Chuunibyou demo Koi ga Shitai! 03 – Chuunibyou as Social Haiku

Chuunibyou is a social Haiku, as a term it is used to condense and concentrate numerous complicated social and cultural situations and attitudes into a single, easily used idea. At its most basic, Chuunibyou is essentially a term used to describe adolescence, a period in everyone’s life where external influences and ideas can have a tremendous impact on how you view yourself and the wider world. It is therefore tremendously difficult to truly label someone as a ‘sufferer’ of Chunnibyou, apart from those who act in the most extreme ways. Rikka, Dekomori, and the past Yuuta are all perfect examples of the more extreme end of Chunnibyou, with each character taking on a new, and altogether different personality. The way they act, speak, and interact with the wider world around them differs tremendously from the social ‘norm’, therefore marking them out as wider, or perhaps dysfunctional.
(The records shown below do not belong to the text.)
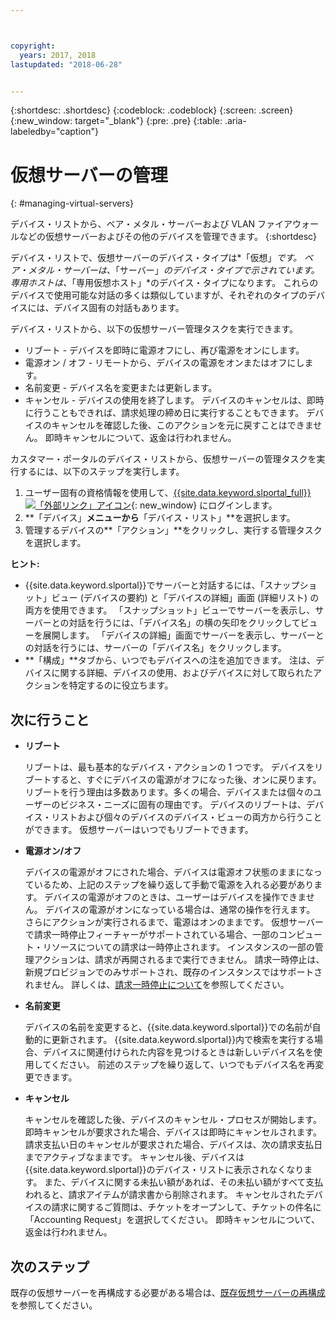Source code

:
 ```yaml
---



copyright:
  years: 2017, 2018
lastupdated: "2018-06-28"


---
```


{:shortdesc: .shortdesc}
{:codeblock: .codeblock}
{:screen: .screen}
{:new_window: target="_blank"}
{:pre: .pre}
{:table: .aria-labeledby="caption"}


# 仮想サーバーの管理
{: #managing-virtual-servers}

デバイス・リストから、ベア・メタル・サーバーおよび VLAN ファイアウォールなどの仮想サーバーおよびその他のデバイスを管理できます。
{:shortdesc}

デバイス・リストで、仮想サーバーのデバイス・タイプは*「仮想」*です。 ベア・メタル・サーバーは、*「サーバー」*のデバイス・タイプで示されています。 専用ホストは、*「専用仮想ホスト」*のデバイス・タイプになります。 これらのデバイスで使用可能な対話の多くは類似していますが、それぞれのタイプのデバイスには、デバイス固有の対話もあります。

デバイス・リストから、以下の仮想サーバー管理タスクを実行できます。
* リブート -  デバイスを即時に電源オフにし、再び電源をオンにします。
* 電源オン / オフ - リモートから、デバイスの電源をオンまたはオフにします。
* 名前変更 - デバイス名を変更または更新します。
* キャンセル - デバイスの使用を終了します。 デバイスのキャンセルは、即時に行うこともできれば、請求処理の締め日に実行することもできます。 デバイスのキャンセルを確認した後、このアクションを元に戻すことはできません。 即時キャンセルについて、返金は行われません。

カスタマー・ポータルのデバイス・リストから、仮想サーバーの管理タスクを実行するには、以下のステップを実行します。  
1. ユーザー固有の資格情報を使用して、[{{site.data.keyword.slportal_full}} ![「外部リンク」アイコン](../icons/launch-glyph.svg "「外部リンク」アイコン")](https://control.softlayer.com/){: new_window} にログインします。 
2. **「デバイス」**メニューから**「デバイス・リスト」**を選択します。
3. 管理するデバイスの**「アクション」**をクリックし、実行する管理タスクを選択します。

**ヒント:** 
* {{site.data.keyword.slportal}}でサーバーと対話するには、「スナップショット」ビュー (デバイスの要約) と「デバイスの詳細」画面 (詳細リスト) の両方を使用できます。 「スナップショット」ビューでサーバーを表示し、サーバーとの対話を行うには、「デバイス名」の横の矢印をクリックしてビューを展開します。 「デバイスの詳細」画面でサーバーを表示し、サーバーとの対話を行うには、サーバーの「デバイス名」をクリックします。
* **「構成」**タブから、いつでもデバイスへの注を追加できます。 注は、デバイスに関する詳細、デバイスの使用、およびデバイスに対して取られたアクションを特定するのに役立ちます。

## 次に行うこと
* **リブート**

    リブートは、最も基本的なデバイス・アクションの 1 つです。 デバイスをリブートすると、すぐにデバイスの電源がオフになった後、オンに戻ります。リブートを行う理由は多数あります。多くの場合、デバイスまたは個々のユーザーのビジネス・ニーズに固有の理由です。 デバイスのリブートは、デバイス・リストおよび個々のデバイスのデバイス・ビューの両方から行うことができます。 仮想サーバーはいつでもリブートできます。  

* **電源オン/オフ**

    デバイスの電源がオフにされた場合、デバイスは電源オフ状態のままになっているため、上記のステップを繰り返して手動で電源を入れる必要があります。 デバイスの電源がオフのときは、ユーザーはデバイスを操作できません。 デバイスの電源がオンになっている場合は、通常の操作を行えます。 さらにアクションが実行されるまで、電源はオンのままです。 仮想サーバーで請求一時停止フィーチャーがサポートされている場合、一部のコンピュート・リソースについての請求は一時停止されます。 インスタンスの一部の管理アクションは、請求が再開されるまで実行できません。 請求一時停止は、新規プロビジョンでのみサポートされ、既存のインスタンスではサポートされません。 詳しくは、[請求一時停止について](vsi_about_suspend.html)を参照してください。

* **名前変更**

  デバイスの名前を変更すると、{{site.data.keyword.slportal}}での名前が自動的に更新されます。 {{site.data.keyword.slportal}}内で検索を実行する場合、デバイスに関連付けられた内容を見つけるときは新しいデバイス名を使用してください。 前述のステップを繰り返して、いつでもデバイス名を再変更できます。

* **キャンセル**

  キャンセルを確認した後、デバイスのキャンセル・プロセスが開始します。 即時キャンセルが要求された場合、デバイスは即時にキャンセルされます。 請求支払い日のキャンセルが要求された場合、デバイスは、次の請求支払日までアクティブなままです。 キャンセル後、デバイスは{{site.data.keyword.slportal}}のデバイス・リストに表示されなくなります。 また、デバイスに関する未払い額があれば、その未払い額がすべて支払われると、請求アイテムが請求書から削除されます。 キャンセルされたデバイスの請求に関するご質問は、チケットをオープンして、チケットの件名に「Accounting Request」を選択してください。 即時キャンセルについて、返金は行われません。
  
## 次のステップ
既存の仮想サーバーを再構成する必要がある場合は、[既存仮想サーバーの再構成](../vsi/vsi_reconfigure.html)を参照してください。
There are, however, significant problems when looking at Chunnibyou, and labeling others as Chunnibyou sufferers. The term itself is a handy phrase that can be used in numerous situations, but, because of that it has become a catch-all, and is used to describe different people, thus giving the impression that anyone viewed as suffering from Chuunibyou is essentially the same. The term lacks social and cultural context, missing out the impact that surroundings, attitudes and lifestyle has upon the individual. Instead of looking at Rikka and Dekomori or Yuuta as individuals, they are lumped together under the catchall umbrella term of Chunnibyou. Like a Haiku, Chuunibyou has condescend and reified the complexities and subtleties of society, and while it is clearly used to describe an intricate web of ideas and attitudes, it is only the extreme end that gets noticed.
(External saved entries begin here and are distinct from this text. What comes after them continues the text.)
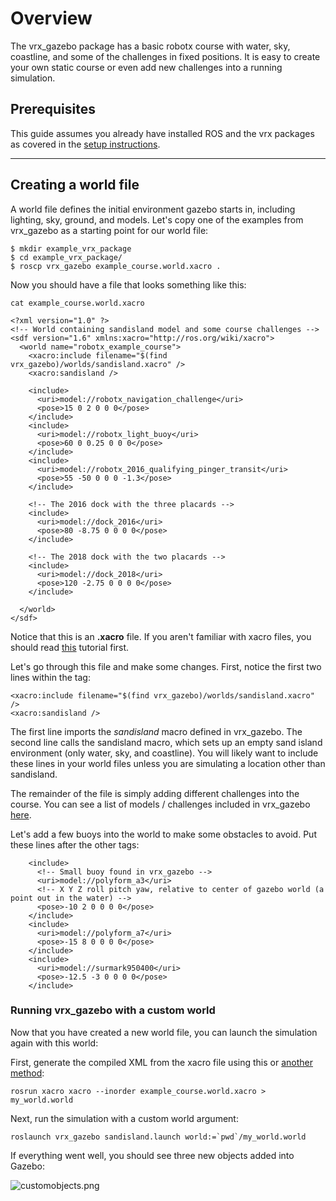 # Overview
The vrx_gazebo package has a basic robotx course with water, sky, coastline, and some of the challenges in fixed positions. It is easy to create your own static course or even add new challenges into a running simulation.

## Prerequisites
This guide assumes you already have installed ROS and the vrx packages as covered in the [setup instructions](https://bitbucket.org/osrf/vrx/wiki/tutorials/SystemSetupInstall).

***
## Creating a world file
A world file defines the initial environment gazebo starts in, including lighting, sky, ground, and models. Let's copy one of the examples from vrx_gazebo as a starting point for our world file:
```
$ mkdir example_vrx_package
$ cd example_vrx_package/
$ roscp vrx_gazebo example_course.world.xacro .
```
Now you should have a file that looks something like this:
```
cat example_course.world.xacro
```
```
<?xml version="1.0" ?>
<!-- World containing sandisland model and some course challenges -->
<sdf version="1.6" xmlns:xacro="http://ros.org/wiki/xacro">
  <world name="robotx_example_course">
    <xacro:include filename="$(find vrx_gazebo)/worlds/sandisland.xacro" />
    <xacro:sandisland />

    <include>
      <uri>model://robotx_navigation_challenge</uri>
      <pose>15 0 2 0 0 0</pose>
    </include>
    <include>
      <uri>model://robotx_light_buoy</uri>
      <pose>60 0 0.25 0 0 0</pose>
    </include>
    <include>
      <uri>model://robotx_2016_qualifying_pinger_transit</uri>
      <pose>55 -50 0 0 0 -1.3</pose>
    </include>

    <!-- The 2016 dock with the three placards -->
    <include>
      <uri>model://dock_2016</uri>
      <pose>80 -8.75 0 0 0 0</pose>
    </include>

    <!-- The 2018 dock with the two placards -->
    <include>
      <uri>model://dock_2018</uri>
      <pose>120 -2.75 0 0 0 0</pose>
    </include>

  </world>
</sdf>
```
Notice that this is an **.xacro** file. If you aren't familiar with xacro files, you should read [this](https://bitbucket.org/osrf/vrx/wiki/tutorials/Working%20with%20xacro%20files) tutorial first.

Let's go through this file and make some changes. First, notice the first two lines within the **<world>** tag:
```
<xacro:include filename="$(find vrx_gazebo)/worlds/sandisland.xacro" />
<xacro:sandisland />
```
The first line imports the *sandisland* macro defined in vrx_gazebo. The second line calls the sandisland macro, which sets up an empty sand island environment (only water, sky, and coastline). You will likely want to include these lines in your world files unless you are simulating a location other than sandisland.

The remainder of the file is simply adding different challenges into the course. You can see a list of models / challenges included in vrx_gazebo [here](https://bitbucket.org/osrf/vrx/src/default/vrx_gazebo/README.md).

Let's add a few buoys into the world to make some obstacles to avoid. Put these lines after the other **<include>** tags:
```
    <include>
      <!-- Small buoy found in vrx_gazebo -->
      <uri>model://polyform_a3</uri>
      <!-- X Y Z roll pitch yaw, relative to center of gazebo world (a point out in the water) -->
      <pose>-10 2 0 0 0 0</pose>
    </include>
    <include>
      <uri>model://polyform_a7</uri>
      <pose>-15 8 0 0 0 0</pose>
    </include>
    <include>
      <uri>model://surmark950400</uri>
      <pose>-12.5 -3 0 0 0 0</pose>
    </include>
```

### Running vrx_gazebo with a custom world
Now that you have created a new world file, you can launch the simulation again with this world:

First, generate the compiled XML from the xacro file using this or [another method](https://bitbucket.org/osrf/vrx/wiki/tutorials/Working%20with%20xacro%20files):
```
rosrun xacro xacro --inorder example_course.world.xacro > my_world.world
```
Next, run the simulation with a custom world argument:
```
roslaunch vrx_gazebo sandisland.launch world:=`pwd`/my_world.world
```
If everything went well, you should see three new objects added into Gazebo:

![customobjects.png](https://bitbucket.org/repo/BgXLzgM/images/3874067301-customobjects.png)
We can therefore argue that Chuunibyou is far too convenient, and like many Haiku, the intricate meanings are lost on many people, with only the most obvious or extreme qualities remaining. The characters of Chuunibyou demo Koi ga Shitai are all ‘sufferers’ of Chunnibyou in some form or another, and while Rikka may be the most extreme and entertaining example, she is not alone, nor is she unique. At the very beginning of the series there is a brief introduction to Chuunibyou, explaining that it is a complex idea that encompasses a variety of behaviour and general social problems. What is interesting is that while there are clearly elements of the fantastical in some of the strange delusions that Yuuta as the Dark Flame Master and Rikka in her present form have to deal with, it is also used to describe a far wider variety of things than you might think.
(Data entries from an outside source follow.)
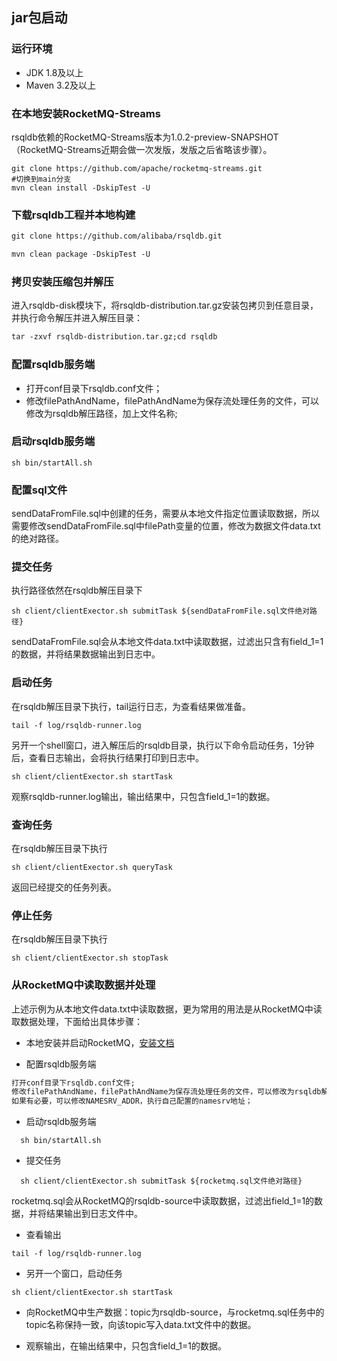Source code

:## jar包启动

### 运行环境
- JDK 1.8及以上
- Maven 3.2及以上

### 在本地安装RocketMQ-Streams
rsqldb依赖的RocketMQ-Streams版本为1.0.2-preview-SNAPSHOT（RocketMQ-Streams近期会做一次发版，发版之后省略该步骤）。

```shell
git clone https://github.com/apache/rocketmq-streams.git
#切换到main分支
mvn clean install -DskipTest -U
```

### 下载rsqldb工程并本地构建
```xml
git clone https://github.com/alibaba/rsqldb.git

mvn clean package -DskipTest -U
```

### 拷贝安装压缩包并解压

进入rsqldb-disk模块下，将rsqldb-distribution.tar.gz安装包拷贝到任意目录，并执行命令解压并进入解压目录：
```xml
tar -zxvf rsqldb-distribution.tar.gz;cd rsqldb
```

### 配置rsqldb服务端
- 打开conf目录下rsqldb.conf文件；
- 修改filePathAndName，filePathAndName为保存流处理任务的文件，可以修改为rsqldb解压路径，加上文件名称;

### 启动rsqldb服务端
```shell
sh bin/startAll.sh
```

### 配置sql文件
sendDataFromFile.sql中创建的任务，需要从本地文件指定位置读取数据，所以需要修改sendDataFromFile.sql中filePath变量的位置，修改为数据文件data.txt的绝对路径。


### 提交任务
执行路径依然在rsqldb解压目录下
```shell
sh client/clientExector.sh submitTask ${sendDataFromFile.sql文件绝对路径}
```
sendDataFromFile.sql会从本地文件data.txt中读取数据，过滤出只含有field_1=1的数据，并将结果数据输出到日志中。

### 启动任务
在rsqldb解压目录下执行，tail运行日志，为查看结果做准备。
```shell
tail -f log/rsqldb-runner.log
```

另开一个shell窗口，进入解压后的rsqldb目录，执行以下命令启动任务，1分钟后，查看日志输出，会将执行结果打印到日志中。
```shell
sh client/clientExector.sh startTask
```

观察rsqldb-runner.log输出，输出结果中，只包含field_1=1的数据。

### 查询任务
在rsqldb解压目录下执行
```shell
sh client/clientExector.sh queryTask
```
返回已经提交的任务列表。

### 停止任务
在rsqldb解压目录下执行
```shell
sh client/clientExector.sh stopTask
```

### 从RocketMQ中读取数据并处理
上述示例为从本地文件data.txt中读取数据，更为常用的用法是从RocketMQ中读取数据处理，下面给出具体步骤：

- 本地安装并启动RocketMQ，[安装文档](https://rocketmq.apache.org/docs/quick-start/)

- 配置rsqldb服务端
```xml
打开conf目录下rsqldb.conf文件;
修改filePathAndName，filePathAndName为保存流处理任务的文件，可以修改为rsqldb解压路径，加上文件名称;
如果有必要，可以修改NAMESRV_ADDR，执行自己配置的namesrv地址；
```

- 启动rsqldb服务端
```shell
  sh bin/startAll.sh
```
- 提交任务
```shell
  sh client/clientExector.sh submitTask ${rocketmq.sql文件绝对路径}
```

rocketmq.sql会从RocketMQ的rsqldb-source中读取数据，过滤出field_1=1的数据，并将结果输出到日志文件中。

- 查看输出
```shell
tail -f log/rsqldb-runner.log
```
- 另开一个窗口，启动任务
```shell
sh client/clientExector.sh startTask
```
- 向RocketMQ中生产数据：topic为rsqldb-source，与rocketmq.sql任务中的topic名称保持一致，向该topic写入data.txt文件中的数据。

- 观察输出，在输出结果中，只包含field_1=1的数据。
In Chuunibyou demo Koi ga Shitai it is primarily used to explain the bizarre hallucinations and delusions of Rikka, although there are other characters that arguably suffer from it. In fact, the major question of Chuunibyou demo Koi ga Shitai is whether or not Chuunibyou can be considered an illness at all, or whether it is merely a term used to describe a series of (often) interconnected circumstances that make life a little more interesting than it otherwise would be. There are other characters in Chuunibyou demo Koi ga Shitai who partly conform to the various ideas and elements of Chuunibyou. During this episode we see Makoto, Yuuta’s ‘normal’ friend talk about wanting to join the Light Music club because rock and roll is cool. He further explains that he will be buying a guitar because rock and roll, along with guitars are perfect ways to hook up with girls and have numerous adoring fans.


He, like many others in the teens has been influenced by sub-cultures such as rock/metal, although there are many more. One specific element of Chuunibyou is that of being influenced by subcultures in order to be different and to have a ‘cool’ factor that may attract others. By specifically wanting to join the Light Music club and even going so far as to buy an Arrow Shaped guitar (very metal), Makoto is demonstrating that he is as much a part of Chuunibyou as Rikka. Makoto’s actions and attitudes help to demonstrate how complex the various elements that Chuunibyou is supposed to describe are. It also further underlines how the more extreme the reaction and response, the more likely it is that the person will be single out and labeled as Chuunibyou, despite simply being a part of a much larger idea. Yuuta was singled out from the class and alienated because he no longer conformed to what was socially and culturally acceptable. He was clearly quite extreme in his personality switch, however, if we were to look at it more closely it becomes obvious that on a basic level he would be no different to someone who suddenly decided that they wanted to be in a rock band or become a Thespian.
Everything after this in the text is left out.